Visual analysis techniques offer an opportunity to extract meaningful information from PBS data. A group of studies considered its spatio-temporal usage patterns, such as observing the daily routines of citizens and city dynamics [14,15,25], and identifying the space-time variance of travel behaviors [16]. A web-based visual analytics application was designed for comparing the usage patterns of bike sharing programs in different cities [26]. Other studies focused on visualizing the spatial communities of biking flows [27], or observing the change of user profiles [28] and the usage differences among different user types [17,29]. In our previous work [30], we designed an interactive visual analytic system for exploring flows generated by PBS, which helped to visually classify stations with different flow patterns and investigate abnormal behaviors. The above methods mainly focused on users’ cycling patterns or the visited features of the stations, but ignored the underlying semantics of stations. In this paper, we try to infer useful semantic meanings of stations for different users.

3. System Overview

3.1. Data Description

This research uses PBS data (April to June 2014) from Hangzhou, China, which was provided by the Hangzhou Bus Group. Two separate data sources are involved: a complete set of hire records and a full database of station information. The station database includes the station ID (statID), station name (statName), station address (statAddr), longitude (lng), and latitude (lat) for every station. The hire database stores rental and return records generated by users’ hire behaviors with six fields: user ID (uID), bike ID (bikeID), lease station (leaseStat), lease time (leaseTime), return station (returnStat), and return time (returnTime). The hire records and the station records are related by station ID (Figure 2).

3.2. System Pipeline

In this work, we aim to explore personal home and work locations based on PBS data, and develop a visual analytic system to support this aim. The system pipeline is shown in Figure 3. First, data is preprocessed to improve the quality of the raw data. Second, because different users borrow bikes for different purposes, and some of them seldom use this system, this could result in information that is not useful. To identify potential commuting users from the large user population, a cluster algorithm is implemented to classify users with obvious commuting properties. Next, a visual analysis procedure is designed to help infer a specific user’s job and housing locations. Several visual views, such as a geographical map, temporal polylines, and Gantt chart are integrated to show data characteristics from different perspectives. Different from traveling by bus or subway, the bicycle hire fee is related to time duration. Users may return bikes in immediate stations to avoid an extra fee, and multiple short trips would appear even in a real sense of travel trip. In addition, cycling behavior is always combined with other means of transport. Therefore, special consideration should be taken in designing visual views. Finally, the analyzer can determine stations near the home and work locations of multiple users by summarizing users’ visiting characteristics and their travel habits, and by visualizing the results.

3.3. Data Preprocessing

Before analysis, data is cleaned by deleting three types of incorrect hire records (a) leaseStat or returnStat is null, which suggests it is not a complete record; (b) leaseTime ≥ returnTime; and (c) the interval between leaseTime and returnTime in a record is less than 3 min, which indicates that a bike is not really being borrowed for some reason, such as a bike malfunction.

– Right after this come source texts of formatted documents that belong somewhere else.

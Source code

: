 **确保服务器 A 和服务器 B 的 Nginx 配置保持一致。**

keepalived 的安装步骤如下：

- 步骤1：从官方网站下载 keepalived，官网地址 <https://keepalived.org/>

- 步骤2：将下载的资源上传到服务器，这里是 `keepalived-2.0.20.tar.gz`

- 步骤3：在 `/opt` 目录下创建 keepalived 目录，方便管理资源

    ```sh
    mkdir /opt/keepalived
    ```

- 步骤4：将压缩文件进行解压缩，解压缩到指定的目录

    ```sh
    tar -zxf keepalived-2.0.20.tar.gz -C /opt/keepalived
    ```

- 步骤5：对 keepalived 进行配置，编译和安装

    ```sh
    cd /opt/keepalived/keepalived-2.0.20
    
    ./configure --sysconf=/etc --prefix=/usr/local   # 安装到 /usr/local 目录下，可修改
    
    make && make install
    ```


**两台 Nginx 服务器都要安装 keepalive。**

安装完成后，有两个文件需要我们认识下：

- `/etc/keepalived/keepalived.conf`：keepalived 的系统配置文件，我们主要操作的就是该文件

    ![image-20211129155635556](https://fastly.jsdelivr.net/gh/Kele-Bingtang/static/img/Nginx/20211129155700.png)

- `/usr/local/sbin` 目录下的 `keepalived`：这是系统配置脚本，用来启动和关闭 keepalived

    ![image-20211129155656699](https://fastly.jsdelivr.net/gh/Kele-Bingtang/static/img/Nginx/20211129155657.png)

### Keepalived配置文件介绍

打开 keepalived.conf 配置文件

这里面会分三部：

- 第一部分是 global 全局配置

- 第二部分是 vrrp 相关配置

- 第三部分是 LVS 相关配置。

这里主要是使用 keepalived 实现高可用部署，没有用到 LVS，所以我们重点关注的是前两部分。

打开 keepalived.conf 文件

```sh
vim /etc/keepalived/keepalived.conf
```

After cleaning, the data is modeled to meet the input needs of different visual views. User-level and station-level information are extracted. Station-level information includes geographic information and the temporal aggregation of data by hourly intervals under rental and return conditions. User-level information includes a user’s cycling trajectories aggregated by day. A record is defined as follows:

$$userTraj\_r=\{uID,t\_Date,{\left\{s\_Or{i}_i,s\_Des{t}_i\right\}}_{1\le i\le n}\}$$

which includes the whole hire records of the user with uID in a specific day t_Date. ${\left\{s\_Or{i}_i,s\_Des{t}_i\right\}}_{1\le i\le n}$ denotes the origin and destination information of the user’s ith hire route in that day, and n is the total number of rentals in that day.

4. User Clustering

Obvious commuting properties can help in determining the home and work locations of users. Thus, we develop a clustering algorithm to classify users. The algorithm first extracts bicycle rental features from cycling trajectories, and then aggregates users according to these features.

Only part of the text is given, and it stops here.